#### [Task directions]
When you find the line with "self-hosted runners for" among the records below, reproduce it and each line after it exactly, ending with the line with "## Directory Structure".

Pictures paired with source code:
== Segment start ==

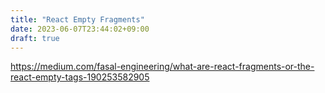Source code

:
 ```yaml
---
title: "React Empty Fragments"
date: 2023-06-07T23:44:02+09:00
draft: true
---
```


https://medium.com/fasal-engineering/what-are-react-fragments-or-the-react-empty-tags-190253582905
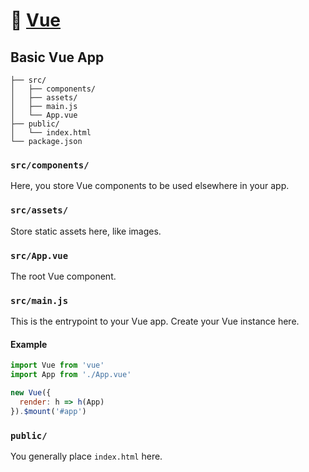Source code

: # 👀 [Vue](https://vuejs.org)
## Basic Vue App

```
├── src/
│   ├── components/
│   ├── assets/
│   ├── main.js
│   └── App.vue
├── public/
│   └── index.html
└── package.json
```

### `src/components/`
Here, you store Vue components to be used elsewhere in your app.

### `src/assets/`
Store static assets here, like images.

### `src/App.vue`
The root Vue component.

### `src/main.js`
This is the entrypoint to your Vue app. Create your Vue instance here.

#### Example

```js
import Vue from 'vue'
import App from './App.vue'

new Vue({
  render: h => h(App)
}).$mount('#app')
```

### `public/`
You generally place `index.html` here.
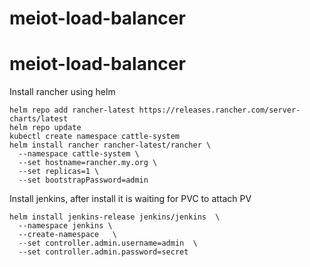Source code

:# meiot-load-balancer
# meiot-load-balancer
Install rancher using helm
```
helm repo add rancher-latest https://releases.rancher.com/server-charts/latest
helm repo update
kubectl create namespace cattle-system
helm install rancher rancher-latest/rancher \
  --namespace cattle-system \
  --set hostname=rancher.my.org \
  --set replicas=1 \
  --set bootstrapPassword=admin

```
Install jenkins, after install it is waiting for PVC to attach PV
```
helm install jenkins-release jenkins/jenkins  \
  --namespace jenkins \
  --create-namespace   \
  --set controller.admin.username=admin  \
  --set controller.admin.password=secret
```
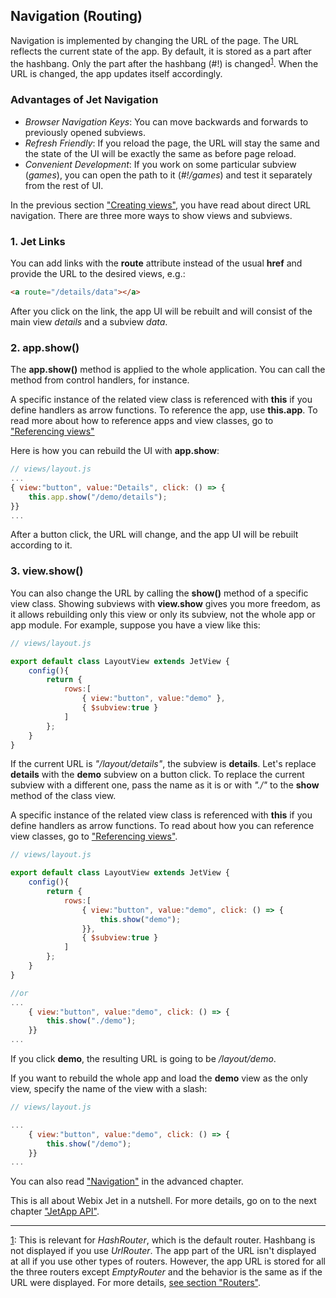 ## Navigation (Routing)

Navigation is implemented by changing the URL of the page. The URL reflects the current state of the app. By default, it is stored as a part after the hashbang. Only the part after the hashbang \(\#!\) is changed<sup><a href="#myfootnote1" id="origin">1</a></sup>. When the URL is changed, the app updates itself accordingly. 

### Advantages of Jet Navigation

- *Browser Navigation Keys*: You can move backwards and forwards to previously opened subviews.
- *Refresh Friendly*: If you reload the page, the URL will stay the same and the state of the UI will be exactly the same as before page reload.
- *Convenient Development*: If you work on some particular subview (*games*), you can open the path to it (*#!/games*) and test it separately from the rest of UI.

In the previous section ["Creating views"](views.md), you have read about direct URL navigation. There are three more ways to show views and subviews.

### 1. Jet Links

You can add links with the **route** attribute instead of the usual **href** and provide the URL to the desired views, e.g.:

```html
<a route="/details/data"></a>
```

After you click on the link, the app UI will be rebuilt and will consist of the main view _details_ and a subview _data_.

### 2. app.show\(\)

The **app.show\(\)** method is applied to the whole application. You can call the method from control handlers, for instance.

A specific instance of the related view class is referenced with **this** if you define handlers as arrow functions. To reference the app, use **this.app**. To read more about how to reference apps and view classes, go to ["Referencing views"](../detailed/referencing.md)

Here is how you can rebuild the UI with **app.show**:

```js
// views/layout.js
...
{ view:"button", value:"Details", click: () => {
    this.app.show("/demo/details");
}}
...
```

After a button click, the URL will change, and the app UI will be rebuilt according to it.

### 3. view.show\(\)

You can also change the URL by calling the **show\(\)** method of a specific view class. Showing subviews with **view.show** gives you more freedom, as it allows rebuilding only this view or only its subview, not the whole app or app module. For example, suppose you have a view like this:

```js
// views/layout.js

export default class LayoutView extends JetView {
    config(){
        return {
            rows:[
                { view:"button", value:"demo" },
                { $subview:true }
            ]
        };
    } 
}
```

If the current URL is _"/layout/details"_, the subview is **details**. Let's replace **details** with the **demo** subview on a button click. To replace the current subview with a different one, pass the name as it is or with *"./"* to the **show** method of the class view.

A specific instance of the related view class is referenced with **this** if you define handlers as arrow functions. To read about how you can reference view classes, go to ["Referencing views"](../detailed/referencing.md).

```js
// views/layout.js

export default class LayoutView extends JetView {
    config(){
        return {
            rows:[
                { view:"button", value:"demo", click: () => {
                    this.show("demo");
                }},
                { $subview:true }
            ]
        };
    } 
}

//or
...
    { view:"button", value:"demo", click: () => {
        this.show("./demo");
    }}
...
```

If you click **demo**, the resulting URL is going to be */layout/demo*.

If you want to rebuild the whole app and load the **demo** view as the only view, specify the name of the view with a slash:

```js
// views/layout.js

...
    { view:"button", value:"demo", click: () => {
        this.show("/demo");
    }}
...
```

You can also read ["Navigation"](../details/navigation.md) in the advanced chapter.

This is all about Webix Jet in a nutshell. For more details, go on to the next chapter ["JetApp API"](../details./app.md).

<!-- footnotes -->
- - -
<a id="myfootnote1" href="#origin">1</a>:
This is relevant for *HashRouter*, which is the default router. Hashbang is not displayed if you use *UrlRouter*. The app part of the URL isn't displayed at all if you use other types of routers. However, the app URL is stored for all the three routers except *EmptyRouter* and the behavior is the same as if the URL were displayed. For more details, [see section "Routers"](../details/routers.md).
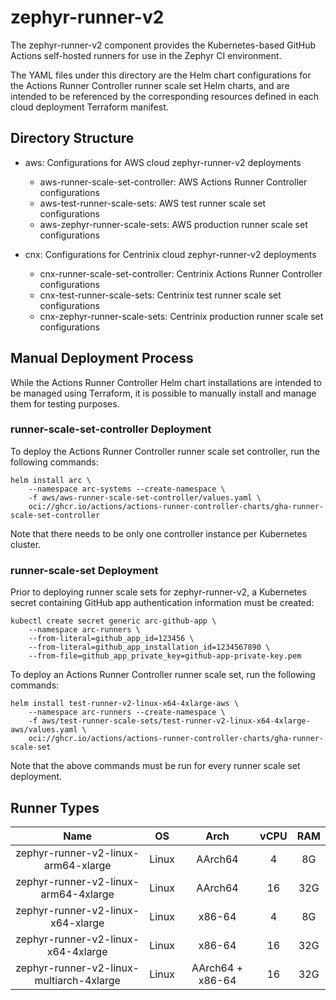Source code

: # zephyr-runner-v2

The zephyr-runner-v2 component provides the Kubernetes-based GitHub Actions
self-hosted runners for use in the Zephyr CI environment.

The YAML files under this directory are the Helm chart configurations for the
Actions Runner Controller runner scale set Helm charts, and are intended to be
referenced by the corresponding resources defined in each cloud deployment
Terraform manifest.

## Directory Structure

* aws: Configurations for AWS cloud zephyr-runner-v2 deployments

    * aws-runner-scale-set-controller: AWS Actions Runner Controller
      configurations
    * aws-test-runner-scale-sets: AWS test runner scale set configurations
    * aws-zephyr-runner-scale-sets: AWS production runner scale set
      configurations

* cnx: Configurations for Centrinix cloud zephyr-runner-v2 deployments

    * cnx-runner-scale-set-controller: Centrinix Actions Runner Controller
      configurations
    * cnx-test-runner-scale-sets: Centrinix test runner scale set configurations
    * cnx-zephyr-runner-scale-sets: Centrinix production runner scale set
      configurations

## Manual Deployment Process

While the Actions Runner Controller Helm chart installations are intended to be
managed using Terraform, it is possible to manually install and manage them for
testing purposes.

### runner-scale-set-controller Deployment

To deploy the Actions Runner Controller runner scale set controller, run the
following commands:

```
helm install arc \
    --namespace arc-systems --create-namespace \
    -f aws/aws-runner-scale-set-controller/values.yaml \
    oci://ghcr.io/actions/actions-runner-controller-charts/gha-runner-scale-set-controller
```

Note that there needs to be only one controller instance per Kubernetes cluster.

### runner-scale-set Deployment

Prior to deploying runner scale sets for zephyr-runner-v2, a Kubernetes secret
containing GitHub app authentication information must be created:

```
kubectl create secret generic arc-github-app \
    --namespace arc-runners \
    --from-literal=github_app_id=123456 \
    --from-literal=github_app_installation_id=1234567890 \
    --from-file=github_app_private_key=github-app-private-key.pem
```

To deploy an Actions Runner Controller runner scale set, run the following
commands:

```
helm install test-runner-v2-linux-x64-4xlarge-aws \
    --namespace arc-runners --create-namespace \
    -f aws/test-runner-scale-sets/test-runner-v2-linux-x64-4xlarge-aws/values.yaml \
    oci://ghcr.io/actions/actions-runner-controller-charts/gha-runner-scale-set
```

Note that the above commands must be run for every runner scale set deployment.

## Runner Types

| **Name** | **OS** | **Arch** | **vCPU** | **RAM** |
|:---:|:---:|:---:|:---:|:---:|
| zephyr-runner-v2-linux-arm64-xlarge | Linux | AArch64 | 4 | 8G |
| zephyr-runner-v2-linux-arm64-4xlarge | Linux | AArch64 | 16 | 32G |
| zephyr-runner-v2-linux-x64-xlarge | Linux | x86-64 | 4 | 8G |
| zephyr-runner-v2-linux-x64-4xlarge | Linux | x86-64 | 16 | 32G |
| zephyr-runner-v2-linux-multiarch-4xlarge | Linux | AArch64 + x86-64 | 16 | 32G |
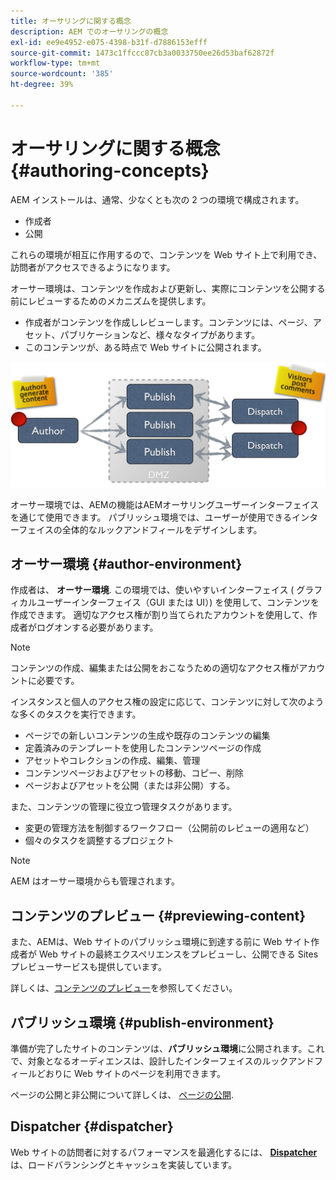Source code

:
 ```yaml
---
title: オーサリングに関する概念
description: AEM でのオーサリングの概念
exl-id: ee9e4952-e075-4398-b31f-d7886153efff
source-git-commit: 1473c1ffccc87cb3a0033750ee26d53baf62872f
workflow-type: tm+mt
source-wordcount: '385'
ht-degree: 39%

---
```


# オーサリングに関する概念 {#authoring-concepts}

AEM インストールは、通常、少なくとも次の 2 つの環境で構成されます。

* 作成者
* 公開

これらの環境が相互に作用するので、コンテンツを Web サイト上で利用でき、訪問者がアクセスできるようになります。

オーサー環境は、コンテンツを作成および更新し、実際にコンテンツを公開する前にレビューするためのメカニズムを提供します。

* 作成者がコンテンツを作成しレビューします。コンテンツには、ページ、アセット、パブリケーションなど、様々なタイプがあります。
* このコンテンツが、ある時点で Web サイトに公開されます。

![オーサー、パブリッシャー、ディスパッチャーの模式図](/help/sites-cloud/authoring/assets/author-publish.png)

オーサー環境では、AEMの機能はAEMオーサリングユーザーインターフェイスを通じて使用できます。 パブリッシュ環境では、ユーザーが使用できるインターフェイスの全体的なルックアンドフィールをデザインします。

## オーサー環境 {#author-environment}

作成者は、 **オーサー環境**. この環境では、使いやすいインターフェイス ( グラフィカルユーザーインターフェイス（GUI または UI）) を使用して、コンテンツを作成できます。 適切なアクセス権が割り当てられたアカウントを使用して、作成者がログオンする必要があります。

>[!NOTE]
>
>コンテンツの作成、編集または公開をおこなうための適切なアクセス権がアカウントに必要です。

インスタンスと個人のアクセス権の設定に応じて、コンテンツに対して次のような多くのタスクを実行できます。

* ページでの新しいコンテンツの生成や既存のコンテンツの編集
* 定義済みのテンプレートを使用したコンテンツページの作成
* アセットやコレクションの作成、編集、管理
* コンテンツページおよびアセットの移動、コピー、削除
* ページおよびアセットを公開（または非公開）する。

また、コンテンツの管理に役立つ管理タスクがあります。

* 変更の管理方法を制御するワークフロー（公開前のレビューの適用など）
* 個々のタスクを調整するプロジェクト

>[!NOTE]
>
>AEM はオーサー環境からも管理されます。

## コンテンツのプレビュー {#previewing-content}

また、AEMは、Web サイトのパブリッシュ環境に到達する前に Web サイト作成者が Web サイトの最終エクスペリエンスをプレビューし、公開できる Sites プレビューサービスも提供しています。

詳しくは、[コンテンツのプレビュー](/help/sites-cloud/authoring/fundamentals/previewing-content.md)を参照してください。

## パブリッシュ環境 {#publish-environment}

準備が完了したサイトのコンテンツは、**パブリッシュ環境**&#x200B;に公開されます。これで、対象となるオーディエンスは、設計したインターフェイスのルックアンドフィールどおりに Web サイトのページを利用できます。

ページの公開と非公開について詳しくは、 [ページの公開](/help/sites-cloud/authoring/fundamentals/publishing-pages.md).

## Dispatcher {#dispatcher}

Web サイトの訪問者に対するパフォーマンスを最適化するには、 **[Dispatcher](/help/implementing/dispatcher/overview.md)** は、ロードバランシングとキャッシュを実装しています。
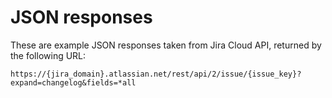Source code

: # JSON responses
These are example JSON responses taken from Jira Cloud API, returned by the following URL:
```
https://{jira_domain}.atlassian.net/rest/api/2/issue/{issue_key}?expand=changelog&fields=*all
```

== Segment end ==

#### [Final answer]
self-hosted runners for use in the Zephyr CI environment.

The YAML files under this directory are the Helm chart configurations for the
Actions Runner Controller runner scale set Helm charts, and are intended to be
referenced by the corresponding resources defined in each cloud deployment
Terraform manifest.

## Directory Structure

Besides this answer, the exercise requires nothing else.